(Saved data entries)
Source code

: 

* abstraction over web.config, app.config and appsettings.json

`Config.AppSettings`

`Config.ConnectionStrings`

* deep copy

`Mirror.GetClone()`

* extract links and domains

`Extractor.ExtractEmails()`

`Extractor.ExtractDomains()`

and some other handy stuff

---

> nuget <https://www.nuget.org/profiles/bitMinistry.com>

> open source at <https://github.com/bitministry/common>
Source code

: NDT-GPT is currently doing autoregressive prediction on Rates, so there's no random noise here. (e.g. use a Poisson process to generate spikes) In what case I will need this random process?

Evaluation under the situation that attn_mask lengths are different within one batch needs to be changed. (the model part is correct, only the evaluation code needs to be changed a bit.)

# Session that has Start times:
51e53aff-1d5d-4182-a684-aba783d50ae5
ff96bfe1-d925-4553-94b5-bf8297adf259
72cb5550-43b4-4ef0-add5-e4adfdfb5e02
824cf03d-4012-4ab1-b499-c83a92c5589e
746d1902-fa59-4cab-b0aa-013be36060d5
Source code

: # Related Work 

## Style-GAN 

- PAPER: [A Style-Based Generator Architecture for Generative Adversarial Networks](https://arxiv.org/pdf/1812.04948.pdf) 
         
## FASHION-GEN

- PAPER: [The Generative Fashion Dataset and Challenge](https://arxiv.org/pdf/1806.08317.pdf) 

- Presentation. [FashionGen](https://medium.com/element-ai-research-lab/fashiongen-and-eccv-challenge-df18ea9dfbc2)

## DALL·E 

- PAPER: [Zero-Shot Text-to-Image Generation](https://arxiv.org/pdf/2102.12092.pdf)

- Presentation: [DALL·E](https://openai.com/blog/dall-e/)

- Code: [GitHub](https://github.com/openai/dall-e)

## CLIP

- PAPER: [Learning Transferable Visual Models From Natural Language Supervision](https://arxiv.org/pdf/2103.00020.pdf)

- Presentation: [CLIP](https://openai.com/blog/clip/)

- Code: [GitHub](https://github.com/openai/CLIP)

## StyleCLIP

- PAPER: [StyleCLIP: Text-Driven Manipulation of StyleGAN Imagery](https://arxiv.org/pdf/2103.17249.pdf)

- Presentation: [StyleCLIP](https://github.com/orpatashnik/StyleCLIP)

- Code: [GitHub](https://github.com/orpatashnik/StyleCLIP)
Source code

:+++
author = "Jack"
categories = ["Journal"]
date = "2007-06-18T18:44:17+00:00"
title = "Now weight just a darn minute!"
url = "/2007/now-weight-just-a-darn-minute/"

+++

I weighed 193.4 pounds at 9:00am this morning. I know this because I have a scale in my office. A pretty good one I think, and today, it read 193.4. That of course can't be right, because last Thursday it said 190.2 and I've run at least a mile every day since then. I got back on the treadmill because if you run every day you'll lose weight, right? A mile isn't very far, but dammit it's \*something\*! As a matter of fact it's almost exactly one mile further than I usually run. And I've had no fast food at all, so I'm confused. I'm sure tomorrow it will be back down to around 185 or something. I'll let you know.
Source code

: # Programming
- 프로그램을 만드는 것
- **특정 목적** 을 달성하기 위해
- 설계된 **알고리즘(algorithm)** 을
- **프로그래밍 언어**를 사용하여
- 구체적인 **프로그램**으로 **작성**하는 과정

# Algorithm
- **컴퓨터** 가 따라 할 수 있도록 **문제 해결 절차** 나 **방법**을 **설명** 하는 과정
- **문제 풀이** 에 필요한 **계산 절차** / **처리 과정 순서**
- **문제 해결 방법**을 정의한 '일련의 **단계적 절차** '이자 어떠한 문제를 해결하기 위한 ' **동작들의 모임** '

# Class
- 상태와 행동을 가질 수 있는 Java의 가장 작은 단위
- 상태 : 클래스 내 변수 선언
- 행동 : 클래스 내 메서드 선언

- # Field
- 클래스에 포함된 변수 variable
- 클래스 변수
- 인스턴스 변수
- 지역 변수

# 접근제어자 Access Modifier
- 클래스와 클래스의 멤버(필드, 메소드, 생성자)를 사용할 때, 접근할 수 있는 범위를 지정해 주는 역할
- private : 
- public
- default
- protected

**Task requirements:** Return the data in full, with each line kept exactly as it is.

**Task answer:**
Source code

: 

* abstraction over web.config, app.config and appsettings.json

`Config.AppSettings`

`Config.ConnectionStrings`

* deep copy

`Mirror.GetClone()`

* extract links and domains

`Extractor.ExtractEmails()`

`Extractor.ExtractDomains()`

and some other handy stuff

---

> nuget <https://www.nuget.org/profiles/bitMinistry.com>

> open source at <https://github.com/bitministry/common>
Source code

: NDT-GPT is currently doing autoregressive prediction on Rates, so there's no random noise here. (e.g. use a Poisson process to generate spikes) In what case I will need this random process?

Evaluation under the situation that attn_mask lengths are different within one batch needs to be changed. (the model part is correct, only the evaluation code needs to be changed a bit.)

# Session that has Start times:
51e53aff-1d5d-4182-a684-aba783d50ae5
ff96bfe1-d925-4553-94b5-bf8297adf259
72cb5550-43b4-4ef0-add5-e4adfdfb5e02
824cf03d-4012-4ab1-b499-c83a92c5589e
746d1902-fa59-4cab-b0aa-013be36060d5
Source code

: # Related Work 

## Style-GAN 

- PAPER: [A Style-Based Generator Architecture for Generative Adversarial Networks](https://arxiv.org/pdf/1812.04948.pdf) 
         
## FASHION-GEN

- PAPER: [The Generative Fashion Dataset and Challenge](https://arxiv.org/pdf/1806.08317.pdf) 

- Presentation. [FashionGen](https://medium.com/element-ai-research-lab/fashiongen-and-eccv-challenge-df18ea9dfbc2)

## DALL·E 

- PAPER: [Zero-Shot Text-to-Image Generation](https://arxiv.org/pdf/2102.12092.pdf)

- Presentation: [DALL·E](https://openai.com/blog/dall-e/)

- Code: [GitHub](https://github.com/openai/dall-e)

## CLIP

- PAPER: [Learning Transferable Visual Models From Natural Language Supervision](https://arxiv.org/pdf/2103.00020.pdf)

- Presentation: [CLIP](https://openai.com/blog/clip/)

- Code: [GitHub](https://github.com/openai/CLIP)

## StyleCLIP

- PAPER: [StyleCLIP: Text-Driven Manipulation of StyleGAN Imagery](https://arxiv.org/pdf/2103.17249.pdf)

- Presentation: [StyleCLIP](https://github.com/orpatashnik/StyleCLIP)

- Code: [GitHub](https://github.com/orpatashnik/StyleCLIP)
Source code

:+++
author = "Jack"
categories = ["Journal"]
date = "2007-06-18T18:44:17+00:00"
title = "Now weight just a darn minute!"
url = "/2007/now-weight-just-a-darn-minute/"

+++

I weighed 193.4 pounds at 9:00am this morning. I know this because I have a scale in my office. A pretty good one I think, and today, it read 193.4. That of course can't be right, because last Thursday it said 190.2 and I've run at least a mile every day since then. I got back on the treadmill because if you run every day you'll lose weight, right? A mile isn't very far, but dammit it's \*something\*! As a matter of fact it's almost exactly one mile further than I usually run. And I've had no fast food at all, so I'm confused. I'm sure tomorrow it will be back down to around 185 or something. I'll let you know.
Source code

: # Programming
- 프로그램을 만드는 것
- **특정 목적** 을 달성하기 위해
- 설계된 **알고리즘(algorithm)** 을
- **프로그래밍 언어**를 사용하여
- 구체적인 **프로그램**으로 **작성**하는 과정

# Algorithm
- **컴퓨터** 가 따라 할 수 있도록 **문제 해결 절차** 나 **방법**을 **설명** 하는 과정
- **문제 풀이** 에 필요한 **계산 절차** / **처리 과정 순서**
- **문제 해결 방법**을 정의한 '일련의 **단계적 절차** '이자 어떠한 문제를 해결하기 위한 ' **동작들의 모임** '

# Class
- 상태와 행동을 가질 수 있는 Java의 가장 작은 단위
- 상태 : 클래스 내 변수 선언
- 행동 : 클래스 내 메서드 선언

- # Field
- 클래스에 포함된 변수 variable
- 클래스 변수
- 인스턴스 변수
- 지역 변수

# 접근제어자 Access Modifier
- 클래스와 클래스의 멤버(필드, 메소드, 생성자)를 사용할 때, 접근할 수 있는 범위를 지정해 주는 역할
- private : 
- public
- default
- protected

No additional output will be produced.